The report is just like any other laboratory report, it tells us whether there is a finding. However, moving from the finding to an action requires education. The provider has to understand what the appropriate recommendations are. If they're not entirely clear about what the recommendations are, they need to ensure that there’s access to more specialized information and they should refer the patient to a genetic counseling group.

How do liquid and tissue biopsies compare?

Germline testing is usually conducted by using blood and normal cells that are circulating in the blood; however, oftentimes, saliva could also be used. When you start talking about tissue or liquid biopsies, it’s true that germline abnormalities can be reflected in those samples. However, in theory, they could also just be abnormalities that arose in the tumor itself.

There are patients who have mutations, such as BRCA1/2, which are only present in tumors and not in the blood. As such, if you're using circulating tumor DNA from the tumor or blood as a way of identifying mutations in these genes, then you must reflect on the blood test to evaluate whether it’s inherited and potentially shareable with other members of the family.

How could we augment the utility of germline testing in this space?

We need to develop 2 different pathways. We need to develop a clear-cut pathway for providing individuals with the information they need to essentially ask or agree to germline testing in the setting of therapeutic decision making. It’s particularly important for them to understand that these results do potentially have family implications and, therefore, they need to be prepared to share that information with family members.

Efficient pathways are critical, especially when providing information to people who do not have cancer and are seeking risk assessment. We must leverage new technologies such as telehealth and centralized testing.

Moreover, we need to have satisfactory follow-up pathways established for individuals who are undergoing therapeutic decision making, along with those who are undergoing a risk assessment test, without the involvement of a genetic counselor. I believe that there's a number of places where those handoffs are not as robust as they could be.

As we continue to discover more actionable alterations, do you see the field of oncology broadening multi-gene panels or creating more tumor-specific assays?

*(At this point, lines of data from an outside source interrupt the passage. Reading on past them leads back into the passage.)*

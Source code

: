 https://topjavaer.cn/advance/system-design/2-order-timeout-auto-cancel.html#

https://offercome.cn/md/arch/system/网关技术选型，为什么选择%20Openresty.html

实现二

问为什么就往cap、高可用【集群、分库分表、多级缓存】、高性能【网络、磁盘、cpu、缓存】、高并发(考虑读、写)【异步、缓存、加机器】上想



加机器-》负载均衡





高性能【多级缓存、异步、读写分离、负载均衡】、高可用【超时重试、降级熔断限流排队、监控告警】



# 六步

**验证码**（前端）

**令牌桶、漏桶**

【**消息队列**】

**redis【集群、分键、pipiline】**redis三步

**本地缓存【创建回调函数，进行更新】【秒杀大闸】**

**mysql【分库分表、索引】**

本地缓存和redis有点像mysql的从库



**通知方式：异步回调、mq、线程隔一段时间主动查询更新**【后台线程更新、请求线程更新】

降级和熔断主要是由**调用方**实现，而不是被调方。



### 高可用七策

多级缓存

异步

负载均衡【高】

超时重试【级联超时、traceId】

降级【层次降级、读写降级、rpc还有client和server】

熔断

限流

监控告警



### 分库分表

It’s probably going to be broad because it’s more efficient that way. The incremental cost of adding additional genes onto a multi-gene panel is relatively limited. There are technological limits to what one can do but, pragmatically, making tumor-specific decisions is just going to become increasingly challenging.

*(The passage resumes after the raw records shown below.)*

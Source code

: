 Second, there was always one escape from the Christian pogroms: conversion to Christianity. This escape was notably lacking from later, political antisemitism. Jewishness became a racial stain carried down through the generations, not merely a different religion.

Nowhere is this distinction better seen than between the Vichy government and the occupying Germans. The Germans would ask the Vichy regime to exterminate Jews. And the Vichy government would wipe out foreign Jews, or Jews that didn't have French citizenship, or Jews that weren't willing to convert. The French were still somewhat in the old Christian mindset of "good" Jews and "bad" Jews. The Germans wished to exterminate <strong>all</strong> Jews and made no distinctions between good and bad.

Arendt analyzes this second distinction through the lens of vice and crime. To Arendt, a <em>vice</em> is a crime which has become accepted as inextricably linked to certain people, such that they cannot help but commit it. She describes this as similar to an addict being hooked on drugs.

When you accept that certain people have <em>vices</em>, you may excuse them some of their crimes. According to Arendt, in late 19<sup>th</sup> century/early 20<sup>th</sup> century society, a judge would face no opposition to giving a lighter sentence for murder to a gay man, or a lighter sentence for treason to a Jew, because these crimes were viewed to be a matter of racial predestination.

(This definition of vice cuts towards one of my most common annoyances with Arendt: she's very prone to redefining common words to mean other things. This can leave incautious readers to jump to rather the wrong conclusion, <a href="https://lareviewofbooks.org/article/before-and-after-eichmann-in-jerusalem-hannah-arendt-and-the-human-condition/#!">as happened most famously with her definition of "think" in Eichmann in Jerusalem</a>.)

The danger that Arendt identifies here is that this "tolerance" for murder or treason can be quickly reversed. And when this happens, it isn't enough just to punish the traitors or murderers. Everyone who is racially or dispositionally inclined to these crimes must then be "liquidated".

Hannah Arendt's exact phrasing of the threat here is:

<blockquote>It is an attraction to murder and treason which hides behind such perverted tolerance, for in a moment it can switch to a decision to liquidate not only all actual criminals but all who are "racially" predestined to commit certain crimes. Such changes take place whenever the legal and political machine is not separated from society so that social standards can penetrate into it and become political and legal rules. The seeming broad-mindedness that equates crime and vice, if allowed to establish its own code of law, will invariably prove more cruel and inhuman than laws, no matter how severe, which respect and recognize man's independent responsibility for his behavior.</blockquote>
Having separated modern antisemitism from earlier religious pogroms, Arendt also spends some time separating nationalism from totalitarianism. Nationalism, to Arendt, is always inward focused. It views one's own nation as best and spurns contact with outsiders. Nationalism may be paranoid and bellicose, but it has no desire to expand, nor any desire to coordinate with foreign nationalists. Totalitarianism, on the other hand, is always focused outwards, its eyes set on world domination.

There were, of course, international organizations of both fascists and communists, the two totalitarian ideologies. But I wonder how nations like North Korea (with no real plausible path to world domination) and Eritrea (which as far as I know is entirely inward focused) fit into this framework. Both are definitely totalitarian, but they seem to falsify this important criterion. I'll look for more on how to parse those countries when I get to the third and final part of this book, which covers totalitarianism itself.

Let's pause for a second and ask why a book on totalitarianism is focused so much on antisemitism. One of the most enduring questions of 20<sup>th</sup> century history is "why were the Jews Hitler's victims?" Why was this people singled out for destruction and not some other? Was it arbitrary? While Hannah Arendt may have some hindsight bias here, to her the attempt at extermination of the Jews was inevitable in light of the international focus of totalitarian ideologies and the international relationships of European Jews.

If you're doing this in the germline setting, it becomes complicated because you have several different kinds of information that you can get from a tumor agnostic panel. Some of that is not relevant at all. For instance, if you conduct a broad multi-gene panel, you may find an alteration in a gene that causes Lynch syndrome in someone who has breast cancer, which is probably not a Lynch syndrome-associated cancer. While you're looking for a therapeutic target, you’re also simultaneously screening the population, which is complicated.

People have to understand that, even with the different types of information that flows out of a multi-gene panel, it doesn't necessarily mean that they need to choose.

Is there anything that you would like to add?

Genetics professionals continue to play a critical role in variant interpretation [and in making] recommendations for non-therapy–related actions, such as screening and prevention-related actions. With cascade testing, we could maximize the benefits for the family as a whole. The models that do not fully incorporate genetics professionals into this process are unwise and are certainly not taking full advantage of the information that can be provided.